• [SUPPLIED INFORMATION]

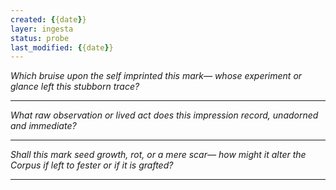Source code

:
 ```yaml
---
created: {{date}}
layer: ingesta
status: probe
last_modified: {{date}}
---
```


*Which bruise upon the self imprinted this mark—*
*whose experiment or glance left this stubborn trace?*  

---

*What raw observation or lived act does this impression record,*
*unadorned and immediate?*  

---

*Shall this mark seed growth, rot, or a mere scar—*
*how might it alter the Corpus if left to fester or if it is grafted?*

---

• [REQUIRED WORK] Among the lines of the material, find those that hold the word "left" and copy them.

• [SOLUTION FOR THIS TASK]
*whose experiment or glance left this stubborn trace?*  
*how might it alter the Corpus if left to fester or if it is grafted?*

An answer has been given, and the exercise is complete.